> **Supplied data**:
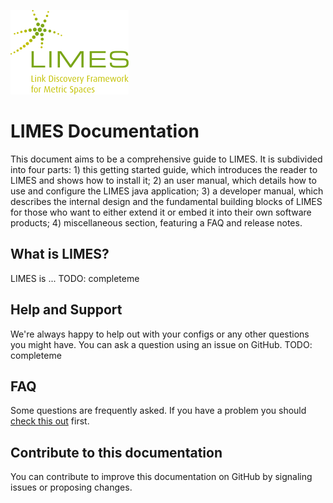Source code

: ![LIMES Logo](./images/limes_logo.png "fig:")

# LIMES Documentation

This document aims to be a comprehensive guide to LIMES.
It is subdivided into four parts: 1) this getting started guide, which introduces the reader to LIMES and shows how to
install it; 2) an user manual, which details how to use and configure the LIMES java application; 3) a developer manual,
which describes the internal design and the fundamental building blocks of LIMES for those who want to either extend it 
or embed it into their own software products; 4) miscellaneous section, featuring a FAQ and release notes.  

## What is LIMES?

LIMES is ...
TODO: completeme

## Help and Support

We're always happy to help out with your configs or any other questions you might have.
You can ask a question using an issue on GitHub.
TODO: completeme

## FAQ

Some questions are frequently asked. If you have a problem you should [check this out](misc/faq.md) first.

## Contribute to this documentation

You can contribute to improve this documentation on GitHub by signaling issues or proposing changes.

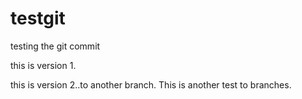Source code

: # testgit
testing the git commit

this is version 1.

this is version 2..to another branch.
This is another test to branches.
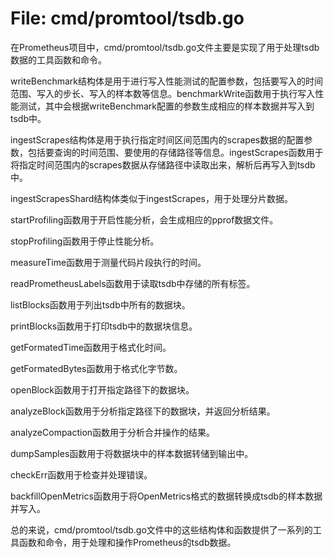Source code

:# File: cmd/promtool/tsdb.go

在Prometheus项目中，cmd/promtool/tsdb.go文件主要是实现了用于处理tsdb数据的工具函数和命令。

writeBenchmark结构体是用于进行写入性能测试的配置参数，包括要写入的时间范围、写入的步长、写入的样本数等信息。benchmarkWrite函数用于执行写入性能测试，其中会根据writeBenchmark配置的参数生成相应的样本数据并写入到tsdb中。

ingestScrapes结构体是用于执行指定时间区间范围内的scrapes数据的配置参数，包括要查询的时间范围、要使用的存储路径等信息。ingestScrapes函数用于将指定时间范围内的scrapes数据从存储路径中读取出来，解析后再写入到tsdb中。

ingestScrapesShard结构体类似于ingestScrapes，用于处理分片数据。

startProfiling函数用于开启性能分析，会生成相应的pprof数据文件。

stopProfiling函数用于停止性能分析。

measureTime函数用于测量代码片段执行的时间。

readPrometheusLabels函数用于读取tsdb中存储的所有标签。

listBlocks函数用于列出tsdb中所有的数据块。

printBlocks函数用于打印tsdb中的数据块信息。

getFormatedTime函数用于格式化时间。

getFormatedBytes函数用于格式化字节数。

openBlock函数用于打开指定路径下的数据块。

analyzeBlock函数用于分析指定路径下的数据块，并返回分析结果。

analyzeCompaction函数用于分析合并操作的结果。

dumpSamples函数用于将数据块中的样本数据转储到输出中。

checkErr函数用于检查并处理错误。

backfillOpenMetrics函数用于将OpenMetrics格式的数据转换成tsdb的样本数据并写入。

总的来说，cmd/promtool/tsdb.go文件中的这些结构体和函数提供了一系列的工具函数和命令，用于处理和操作Prometheus的tsdb数据。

> **Exercise**:
Filter this listing and copy only the lines holding the word "another".

> **Result of this task**:
this is version 2..to another branch.
This is another test to branches.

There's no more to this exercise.